I’m not sure about DXR costs but DLSS costs are the same regardless. So everything else can go faster but you’re going to be limited by the neural network.
 
I’m not sure about DXR costs but DLSS costs are the same regardless. So everything else can go faster but you’re going to be limited by the neural network.
So I need to upgrade my brain to get better performance in Control? Damn, that's pretty hardcore!
 
It has to be Bvh build or refit at the driver level. It’s the only thing that would remain constant regardless of the internal render resolution. If it’s single threaded or maybe cache unfriendly it could really bottleneck.

maybe expensive context switches between user and kernel mode as it’s built or refitted? Maybe some issues with copying data from ram to vram? Would be interesting if resizable BAR helped here. Some cpu scaling tests with the game set at 640x480 with performance mode dlss would go a long way. Not sure what the easiest way to lower my cpu clock would be.
 
BVH building is on the GPU, although there's considerable book-keeping of data from the CPU side. It essentially need to maintain two distinct scene "submissions" simultaniously.
 
BVH building is on the GPU, although there's considerable book-keeping of data from the CPU side. It essentially need to maintain two distinct scene "submissions" simultaniously.

well if this fixed cost of enabling ray tracing is on the gpu side it should get even worse if I lower my gpu clock.
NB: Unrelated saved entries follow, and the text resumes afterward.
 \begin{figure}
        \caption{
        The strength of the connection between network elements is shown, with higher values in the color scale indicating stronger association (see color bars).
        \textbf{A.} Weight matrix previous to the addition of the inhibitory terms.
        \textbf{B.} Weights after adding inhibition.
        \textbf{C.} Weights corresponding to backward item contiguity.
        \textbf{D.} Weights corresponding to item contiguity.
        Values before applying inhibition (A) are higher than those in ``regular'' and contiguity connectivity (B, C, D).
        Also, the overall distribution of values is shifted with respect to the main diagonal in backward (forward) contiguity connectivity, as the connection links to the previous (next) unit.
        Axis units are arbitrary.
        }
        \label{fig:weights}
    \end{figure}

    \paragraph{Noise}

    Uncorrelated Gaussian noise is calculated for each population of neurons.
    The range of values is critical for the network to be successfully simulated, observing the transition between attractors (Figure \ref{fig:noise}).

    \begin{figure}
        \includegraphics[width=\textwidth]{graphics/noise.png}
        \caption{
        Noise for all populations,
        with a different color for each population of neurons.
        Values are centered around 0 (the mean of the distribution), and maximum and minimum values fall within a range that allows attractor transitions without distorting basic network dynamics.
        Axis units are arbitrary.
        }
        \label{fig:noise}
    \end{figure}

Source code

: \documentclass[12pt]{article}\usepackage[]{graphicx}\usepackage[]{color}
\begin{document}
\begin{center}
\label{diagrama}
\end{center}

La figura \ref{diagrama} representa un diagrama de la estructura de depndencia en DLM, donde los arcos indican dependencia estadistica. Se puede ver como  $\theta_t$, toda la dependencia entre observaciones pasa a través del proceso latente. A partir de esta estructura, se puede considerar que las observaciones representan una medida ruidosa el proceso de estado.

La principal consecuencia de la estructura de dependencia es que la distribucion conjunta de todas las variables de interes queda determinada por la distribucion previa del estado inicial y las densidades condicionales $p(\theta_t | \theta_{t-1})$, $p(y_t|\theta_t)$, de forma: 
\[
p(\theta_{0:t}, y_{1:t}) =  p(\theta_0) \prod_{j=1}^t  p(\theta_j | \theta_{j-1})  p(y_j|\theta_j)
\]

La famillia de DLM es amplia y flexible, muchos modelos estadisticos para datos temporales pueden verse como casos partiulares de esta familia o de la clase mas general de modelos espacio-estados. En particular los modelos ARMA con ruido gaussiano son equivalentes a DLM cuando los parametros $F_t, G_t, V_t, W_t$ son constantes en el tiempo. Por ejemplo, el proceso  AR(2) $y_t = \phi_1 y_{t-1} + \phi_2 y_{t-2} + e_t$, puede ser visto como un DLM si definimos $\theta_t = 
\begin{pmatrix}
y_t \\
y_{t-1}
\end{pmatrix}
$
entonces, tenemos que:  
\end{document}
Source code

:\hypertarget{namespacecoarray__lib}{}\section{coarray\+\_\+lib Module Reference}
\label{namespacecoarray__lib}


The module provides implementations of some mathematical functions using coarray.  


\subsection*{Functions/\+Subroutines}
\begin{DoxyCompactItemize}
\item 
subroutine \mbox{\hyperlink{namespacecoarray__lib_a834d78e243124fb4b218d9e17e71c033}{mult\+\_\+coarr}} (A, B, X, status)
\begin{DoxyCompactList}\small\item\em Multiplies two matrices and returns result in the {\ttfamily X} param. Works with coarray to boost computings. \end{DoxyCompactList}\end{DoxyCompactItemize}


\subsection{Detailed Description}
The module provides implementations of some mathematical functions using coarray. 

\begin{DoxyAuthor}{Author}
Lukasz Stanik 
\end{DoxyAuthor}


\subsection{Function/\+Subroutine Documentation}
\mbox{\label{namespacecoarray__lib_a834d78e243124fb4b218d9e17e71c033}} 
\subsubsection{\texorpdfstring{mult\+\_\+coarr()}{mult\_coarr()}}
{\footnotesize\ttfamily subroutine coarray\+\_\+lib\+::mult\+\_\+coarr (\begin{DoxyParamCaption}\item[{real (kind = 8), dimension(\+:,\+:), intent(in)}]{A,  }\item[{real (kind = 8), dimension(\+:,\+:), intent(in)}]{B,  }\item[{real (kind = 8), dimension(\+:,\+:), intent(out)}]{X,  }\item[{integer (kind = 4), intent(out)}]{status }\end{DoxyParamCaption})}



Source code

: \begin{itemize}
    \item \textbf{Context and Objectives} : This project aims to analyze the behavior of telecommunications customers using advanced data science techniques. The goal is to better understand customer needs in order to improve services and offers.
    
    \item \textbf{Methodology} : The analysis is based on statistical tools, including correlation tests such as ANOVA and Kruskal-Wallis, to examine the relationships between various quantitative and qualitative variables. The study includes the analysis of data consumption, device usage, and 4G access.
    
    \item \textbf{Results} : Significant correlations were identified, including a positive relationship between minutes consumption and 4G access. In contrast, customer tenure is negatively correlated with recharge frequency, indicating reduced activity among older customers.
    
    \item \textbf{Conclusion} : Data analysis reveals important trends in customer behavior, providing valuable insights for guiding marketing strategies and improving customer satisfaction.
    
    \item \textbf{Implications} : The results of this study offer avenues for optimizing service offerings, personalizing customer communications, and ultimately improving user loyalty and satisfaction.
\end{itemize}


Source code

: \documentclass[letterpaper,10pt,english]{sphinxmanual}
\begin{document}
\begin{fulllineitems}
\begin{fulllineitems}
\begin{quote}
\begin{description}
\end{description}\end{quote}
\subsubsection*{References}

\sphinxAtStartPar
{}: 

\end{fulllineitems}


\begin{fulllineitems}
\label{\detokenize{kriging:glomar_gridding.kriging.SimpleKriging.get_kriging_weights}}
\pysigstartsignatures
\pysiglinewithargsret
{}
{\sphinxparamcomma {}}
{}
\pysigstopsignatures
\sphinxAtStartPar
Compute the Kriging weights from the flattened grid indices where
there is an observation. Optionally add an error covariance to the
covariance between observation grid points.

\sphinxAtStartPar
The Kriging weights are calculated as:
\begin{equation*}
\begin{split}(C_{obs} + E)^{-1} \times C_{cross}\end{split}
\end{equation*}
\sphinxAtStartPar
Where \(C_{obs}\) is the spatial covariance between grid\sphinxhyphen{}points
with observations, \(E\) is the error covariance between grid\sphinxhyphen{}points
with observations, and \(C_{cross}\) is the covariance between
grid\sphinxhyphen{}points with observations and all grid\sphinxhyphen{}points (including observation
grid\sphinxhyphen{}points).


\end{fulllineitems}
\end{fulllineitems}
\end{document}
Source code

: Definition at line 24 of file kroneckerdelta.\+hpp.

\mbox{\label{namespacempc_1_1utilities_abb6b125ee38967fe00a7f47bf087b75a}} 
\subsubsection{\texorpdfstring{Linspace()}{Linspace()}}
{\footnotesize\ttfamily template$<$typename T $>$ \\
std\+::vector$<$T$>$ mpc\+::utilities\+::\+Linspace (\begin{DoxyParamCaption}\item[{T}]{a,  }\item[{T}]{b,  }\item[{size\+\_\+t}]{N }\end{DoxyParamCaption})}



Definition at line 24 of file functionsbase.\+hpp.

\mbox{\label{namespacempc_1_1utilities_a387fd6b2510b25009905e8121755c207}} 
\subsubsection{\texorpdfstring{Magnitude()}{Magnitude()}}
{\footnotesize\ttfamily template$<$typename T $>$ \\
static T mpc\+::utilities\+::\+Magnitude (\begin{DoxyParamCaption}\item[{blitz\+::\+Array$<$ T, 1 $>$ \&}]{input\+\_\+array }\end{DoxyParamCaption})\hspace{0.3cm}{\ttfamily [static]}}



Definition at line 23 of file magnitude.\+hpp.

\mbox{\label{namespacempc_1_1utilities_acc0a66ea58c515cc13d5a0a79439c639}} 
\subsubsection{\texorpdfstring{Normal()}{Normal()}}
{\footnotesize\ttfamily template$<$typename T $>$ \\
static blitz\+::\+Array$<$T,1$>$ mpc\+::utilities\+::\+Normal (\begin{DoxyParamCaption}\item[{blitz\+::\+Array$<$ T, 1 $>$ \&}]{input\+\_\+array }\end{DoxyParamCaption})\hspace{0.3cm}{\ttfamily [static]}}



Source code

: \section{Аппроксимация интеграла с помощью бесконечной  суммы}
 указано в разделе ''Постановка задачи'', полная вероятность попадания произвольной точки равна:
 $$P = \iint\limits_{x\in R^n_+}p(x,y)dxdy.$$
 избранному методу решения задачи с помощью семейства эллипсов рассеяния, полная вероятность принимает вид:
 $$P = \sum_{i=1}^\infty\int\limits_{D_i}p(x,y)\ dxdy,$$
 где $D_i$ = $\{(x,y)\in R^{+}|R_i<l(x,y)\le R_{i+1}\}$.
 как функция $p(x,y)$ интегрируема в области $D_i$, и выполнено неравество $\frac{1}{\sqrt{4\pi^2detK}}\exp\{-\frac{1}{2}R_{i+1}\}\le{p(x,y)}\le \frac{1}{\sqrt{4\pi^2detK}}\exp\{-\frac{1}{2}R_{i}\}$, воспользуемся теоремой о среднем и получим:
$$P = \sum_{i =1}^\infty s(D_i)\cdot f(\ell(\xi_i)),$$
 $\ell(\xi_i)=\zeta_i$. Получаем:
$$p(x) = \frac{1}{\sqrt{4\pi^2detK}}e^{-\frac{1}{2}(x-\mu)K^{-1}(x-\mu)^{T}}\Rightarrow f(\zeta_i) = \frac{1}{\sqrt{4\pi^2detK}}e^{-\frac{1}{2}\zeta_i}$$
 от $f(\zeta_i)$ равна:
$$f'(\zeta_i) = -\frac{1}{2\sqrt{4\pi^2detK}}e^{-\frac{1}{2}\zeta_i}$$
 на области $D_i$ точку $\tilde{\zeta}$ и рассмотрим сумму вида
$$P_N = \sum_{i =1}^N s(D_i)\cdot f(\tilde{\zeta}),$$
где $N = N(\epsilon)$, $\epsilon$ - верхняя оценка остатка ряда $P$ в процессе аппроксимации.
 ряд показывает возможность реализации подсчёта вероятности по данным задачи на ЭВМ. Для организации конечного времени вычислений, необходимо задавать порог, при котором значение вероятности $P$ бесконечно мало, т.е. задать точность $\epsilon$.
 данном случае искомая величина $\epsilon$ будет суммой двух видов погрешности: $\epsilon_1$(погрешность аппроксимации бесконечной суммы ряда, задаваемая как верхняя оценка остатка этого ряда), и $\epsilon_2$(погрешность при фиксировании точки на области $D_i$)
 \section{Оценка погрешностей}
Maybe I’ll play with that tonight.
 
well if this fixed cost of enabling ray tracing is on the gpu side it should get even worse if I lower my gpu clock. Maybe I’ll play with that tonight.

It should be a regular compute shader. Someone raised the idea that there might be hardware support for BVH construction, but to me that sounds very exotic and inflexible, and not really necessary. It can be asynchronous, and low prio, and as such a bit difficult to measure. I guess Nsight can tell you how that is setup and works.
 
It should be a regular compute shader. Someone raised the idea that there might be hardware support for BVH construction, but to me that sounds very exotic and inflexible, and not really necessary. It can be asynchronous, and low prio, and as such a bit difficult to measure. I guess Nsight can tell you how that is setup and works.

I tried to use nsight on control but it says it's incompatible because it's using a D3D11ON12 API layer. My thought is I can go back to that scene where I took the screen caps and set my resolution at 640x480 with performance dlss so the internal resolution is something like 320x240. Turn off ray tracing and see what I hit in terms of fps. I'll be cpu limited, but then I can turn on ray tracing and see what frame time difference is. They I can play with my gpu clock and see if that changes. Playing with my cpu clock seems more annoying. Maybe I can do that easily with ryzen master.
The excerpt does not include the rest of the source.